WebEx was a pioneer in Web conferencing, and it remains a formidable competitor. WebEx offers a full range of sharing options—desktop, application, file, and whiteboard—as well as webcam and either computer or phone-line audio. You can invite participants by email, phone call, or SMS text message, and follow up with reminders from within the browser-based app, which, unlike Citrix's GoToMeeting, doesn't require you to preinstall software. You can record meetings and upload the results to a meeting space, to which you can also upload related files.
You can start a meeting on the fly or set one up ahead of time, allow participants access to shared applications (so they can type in a Word document or an Excel spreadsheet, for instance), and designate another participant as the presenter.
One nice feature about WebEx is that only a little strip of a menu appears when you hover your cursor at the top of the screen, so you don't hide a lot of the content you're sharing.
WebEx offers a free plan for meetings with no more than three people, standard-definition video, and computer-only audio. The free plan does not allow application sharing, but it does let you share your desktop, documents, and whiteboards. It includes 250MB of meeting-space storage.

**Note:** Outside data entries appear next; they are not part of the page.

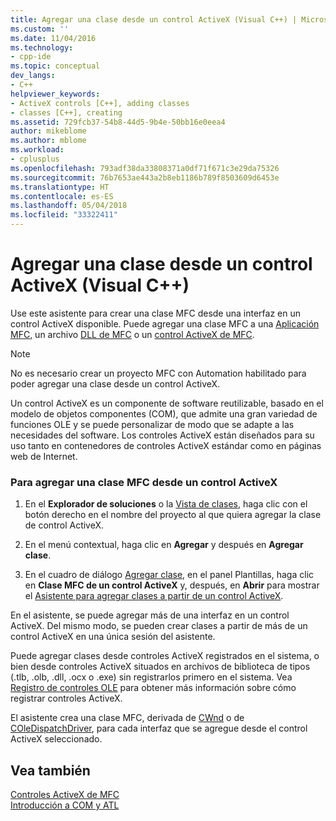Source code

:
 ```yaml
---
title: Agregar una clase desde un control ActiveX (Visual C++) | Microsoft Docs
ms.custom: ''
ms.date: 11/04/2016
ms.technology:
- cpp-ide
ms.topic: conceptual
dev_langs:
- C++
helpviewer_keywords:
- ActiveX controls [C++], adding classes
- classes [C++], creating
ms.assetid: 729fcb37-54b8-44d5-9b4e-50bb16e0eea4
author: mikeblome
ms.author: mblome
ms.workload:
- cplusplus
ms.openlocfilehash: 793adf38da33808371a0df71f671c3e29da75326
ms.sourcegitcommit: 76b7653ae443a2b8eb1186b789f8503609d6453e
ms.translationtype: HT
ms.contentlocale: es-ES
ms.lasthandoff: 05/04/2018
ms.locfileid: "33322411"
---
```

# <a name="adding-a-class-from-an-activex-control-visual-c"></a>Agregar una clase desde un control ActiveX (Visual C++)
Use este asistente para crear una clase MFC desde una interfaz en un control ActiveX disponible. Puede agregar una clase MFC a una [Aplicación MFC](../mfc/reference/creating-an-mfc-application.md), un archivo [DLL de MFC](../mfc/reference/creating-an-mfc-dll-project.md) o un [control ActiveX de MFC](../mfc/reference/creating-an-mfc-activex-control.md).  
  
> [!NOTE]
>  No es necesario crear un proyecto MFC con Automation habilitado para poder agregar una clase desde un control ActiveX.  
  
 Un control ActiveX es un componente de software reutilizable, basado en el modelo de objetos componentes (COM), que admite una gran variedad de funciones OLE y se puede personalizar de modo que se adapte a las necesidades del software. Los controles ActiveX están diseñados para su uso tanto en contenedores de controles ActiveX estándar como en páginas web de Internet.  
  
### <a name="to-add-an-mfc-class-from-an-activex-control"></a>Para agregar una clase MFC desde un control ActiveX  
  
1.  En el **Explorador de soluciones** o la [Vista de clases](http://msdn.microsoft.com/en-us/8d7430a9-3e33-454c-a9e1-a85e3d2db925), haga clic con el botón derecho en el nombre del proyecto al que quiera agregar la clase de control ActiveX.  
  
2.  En el menú contextual, haga clic en **Agregar** y después en **Agregar clase**.  
  
3.  En el cuadro de diálogo [Agregar clase](../ide/add-class-dialog-box.md), en el panel Plantillas, haga clic en **Clase MFC de un control ActiveX** y, después, en **Abrir** para mostrar el [Asistente para agregar clases a partir de un control ActiveX](../ide/add-class-from-activex-control-wizard.md).  
  
 En el asistente, se puede agregar más de una interfaz en un control ActiveX. Del mismo modo, se pueden crear clases a partir de más de un control ActiveX en una única sesión del asistente.  
  
 Puede agregar clases desde controles ActiveX registrados en el sistema, o bien desde controles ActiveX situados en archivos de biblioteca de tipos (.tlb, .olb, .dll, .ocx o .exe) sin registrarlos primero en el sistema. Vea [Registro de controles OLE](../mfc/reference/registering-ole-controls.md) para obtener más información sobre cómo registrar controles ActiveX.  
  
 El asistente crea una clase MFC, derivada de [CWnd](../mfc/reference/cwnd-class.md) o de [COleDispatchDriver](../mfc/reference/coledispatchdriver-class.md), para cada interfaz que se agregue desde el control ActiveX seleccionado.  
  
## <a name="see-also"></a>Vea también  
 [Controles ActiveX de MFC](../mfc/mfc-activex-controls.md)   
 [Introducción a COM y ATL](../atl/introduction-to-com-and-atl.md)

The cheapest paid plan costs $24 per month per host. This includes meetings with up to eight participants; high-definition video; and computer, toll-call, or optional Call Me toll-free call-in audio. You also get application sharing and remote control, plus 1GB of storage. A $49-per-month plan allows up to 25 meeting participants.
WebEx's diverse plan offerings, slick user interface, and robust features make it worth consideration for any business that's serious about getting work done in a collaborative online environment.
Overall, if you're looking for a freebie for rounding up a few people, either Meeting Burner or WebEx will do the job. However, WebEx has more in store if you need to step up to a bigger get-together later. In addition, there's no preinstallation required, its pricing for a small group is better than that of GoToMeeting, and, unlike OmniJoin, it serves non-Windows users.
[Editor's Note, October 15, 2012: Article updated to reflect that Omnijoin meetings can now be recorded.]